> WHAT TO DO
Starting with the line that contains "написать команды push/swap/rotate/reverse" and stopping after the line that contains "Чистим стек", return each line below exactly as written, with no others.

> SUPPLIED ENTRIES
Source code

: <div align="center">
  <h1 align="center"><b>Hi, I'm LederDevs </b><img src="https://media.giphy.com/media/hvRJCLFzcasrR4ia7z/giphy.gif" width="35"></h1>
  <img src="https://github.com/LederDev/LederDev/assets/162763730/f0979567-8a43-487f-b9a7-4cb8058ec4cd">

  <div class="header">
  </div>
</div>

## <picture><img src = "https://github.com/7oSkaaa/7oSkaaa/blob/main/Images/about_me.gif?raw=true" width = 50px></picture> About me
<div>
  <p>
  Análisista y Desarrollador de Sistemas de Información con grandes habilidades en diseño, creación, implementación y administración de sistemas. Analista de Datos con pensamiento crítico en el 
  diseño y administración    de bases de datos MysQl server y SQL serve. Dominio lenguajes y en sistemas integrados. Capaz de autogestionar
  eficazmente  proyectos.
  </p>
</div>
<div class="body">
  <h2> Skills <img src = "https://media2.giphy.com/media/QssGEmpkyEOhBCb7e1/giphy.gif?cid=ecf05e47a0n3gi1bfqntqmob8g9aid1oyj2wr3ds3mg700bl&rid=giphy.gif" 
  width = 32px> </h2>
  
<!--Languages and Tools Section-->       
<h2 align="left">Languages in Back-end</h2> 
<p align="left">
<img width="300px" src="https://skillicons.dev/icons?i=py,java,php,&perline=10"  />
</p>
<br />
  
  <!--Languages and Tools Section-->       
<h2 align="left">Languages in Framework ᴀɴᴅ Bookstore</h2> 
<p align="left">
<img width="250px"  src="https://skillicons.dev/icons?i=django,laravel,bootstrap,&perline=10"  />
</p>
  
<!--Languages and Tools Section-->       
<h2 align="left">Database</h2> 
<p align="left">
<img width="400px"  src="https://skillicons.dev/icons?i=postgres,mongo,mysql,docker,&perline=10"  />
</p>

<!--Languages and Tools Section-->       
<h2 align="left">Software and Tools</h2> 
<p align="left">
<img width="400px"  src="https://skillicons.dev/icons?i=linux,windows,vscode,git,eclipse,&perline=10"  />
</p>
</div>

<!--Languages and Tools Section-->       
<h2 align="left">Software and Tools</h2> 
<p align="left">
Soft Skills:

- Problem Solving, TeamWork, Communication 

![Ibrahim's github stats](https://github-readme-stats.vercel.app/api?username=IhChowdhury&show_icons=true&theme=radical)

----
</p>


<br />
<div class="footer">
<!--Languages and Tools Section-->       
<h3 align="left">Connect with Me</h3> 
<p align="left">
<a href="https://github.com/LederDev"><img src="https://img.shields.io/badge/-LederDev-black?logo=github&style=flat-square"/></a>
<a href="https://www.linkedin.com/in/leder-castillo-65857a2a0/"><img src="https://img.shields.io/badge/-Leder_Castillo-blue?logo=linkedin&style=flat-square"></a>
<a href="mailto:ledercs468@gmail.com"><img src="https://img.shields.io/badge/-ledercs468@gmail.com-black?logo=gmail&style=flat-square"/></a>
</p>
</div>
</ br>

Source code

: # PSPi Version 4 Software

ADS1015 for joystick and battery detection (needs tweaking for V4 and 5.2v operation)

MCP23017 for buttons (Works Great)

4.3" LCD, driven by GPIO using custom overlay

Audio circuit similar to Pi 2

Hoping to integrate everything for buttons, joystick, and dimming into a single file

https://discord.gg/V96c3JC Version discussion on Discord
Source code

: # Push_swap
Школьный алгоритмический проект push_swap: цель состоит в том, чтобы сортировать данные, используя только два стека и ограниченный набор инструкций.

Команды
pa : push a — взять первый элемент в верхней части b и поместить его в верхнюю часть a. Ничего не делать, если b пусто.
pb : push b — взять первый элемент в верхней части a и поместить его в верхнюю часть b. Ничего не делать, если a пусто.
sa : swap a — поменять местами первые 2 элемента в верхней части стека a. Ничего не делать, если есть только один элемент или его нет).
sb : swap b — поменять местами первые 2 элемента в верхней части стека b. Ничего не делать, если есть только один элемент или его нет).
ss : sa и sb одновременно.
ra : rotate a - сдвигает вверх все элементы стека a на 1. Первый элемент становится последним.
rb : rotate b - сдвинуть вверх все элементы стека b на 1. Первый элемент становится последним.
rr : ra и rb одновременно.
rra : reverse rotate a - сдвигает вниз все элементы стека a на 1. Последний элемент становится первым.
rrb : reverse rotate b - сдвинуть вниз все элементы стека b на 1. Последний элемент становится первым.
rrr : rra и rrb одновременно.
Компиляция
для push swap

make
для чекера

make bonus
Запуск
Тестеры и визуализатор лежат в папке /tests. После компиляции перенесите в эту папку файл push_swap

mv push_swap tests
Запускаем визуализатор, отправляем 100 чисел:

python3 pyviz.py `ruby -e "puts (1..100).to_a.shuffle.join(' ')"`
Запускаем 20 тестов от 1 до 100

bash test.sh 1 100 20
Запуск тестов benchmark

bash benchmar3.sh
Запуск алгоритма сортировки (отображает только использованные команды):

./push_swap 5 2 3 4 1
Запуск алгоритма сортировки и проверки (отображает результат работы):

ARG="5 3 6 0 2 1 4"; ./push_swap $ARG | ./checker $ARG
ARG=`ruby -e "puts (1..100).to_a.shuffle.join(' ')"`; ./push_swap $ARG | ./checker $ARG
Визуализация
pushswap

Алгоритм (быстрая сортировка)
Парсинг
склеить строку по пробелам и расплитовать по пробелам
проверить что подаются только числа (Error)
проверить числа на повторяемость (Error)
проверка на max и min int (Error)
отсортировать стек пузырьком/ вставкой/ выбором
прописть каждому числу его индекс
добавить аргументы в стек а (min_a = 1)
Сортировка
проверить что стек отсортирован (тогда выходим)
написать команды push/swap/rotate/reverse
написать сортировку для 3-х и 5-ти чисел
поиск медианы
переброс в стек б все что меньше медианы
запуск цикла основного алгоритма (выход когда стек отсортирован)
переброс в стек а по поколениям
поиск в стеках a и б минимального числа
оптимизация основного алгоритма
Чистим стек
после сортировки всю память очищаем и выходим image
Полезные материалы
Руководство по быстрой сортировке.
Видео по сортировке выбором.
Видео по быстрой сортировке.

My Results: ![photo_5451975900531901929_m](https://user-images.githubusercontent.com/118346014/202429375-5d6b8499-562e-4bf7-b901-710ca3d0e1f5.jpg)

> TASK ANSWER
написать команды push/swap/rotate/reverse
написать сортировку для 3-х и 5-ти чисел
поиск медианы
переброс в стек б все что меньше медианы
запуск цикла основного алгоритма (выход когда стек отсортирован)
переброс в стек а по поколениям
поиск в стеках a и б минимального числа
оптимизация основного алгоритма
Чистим стек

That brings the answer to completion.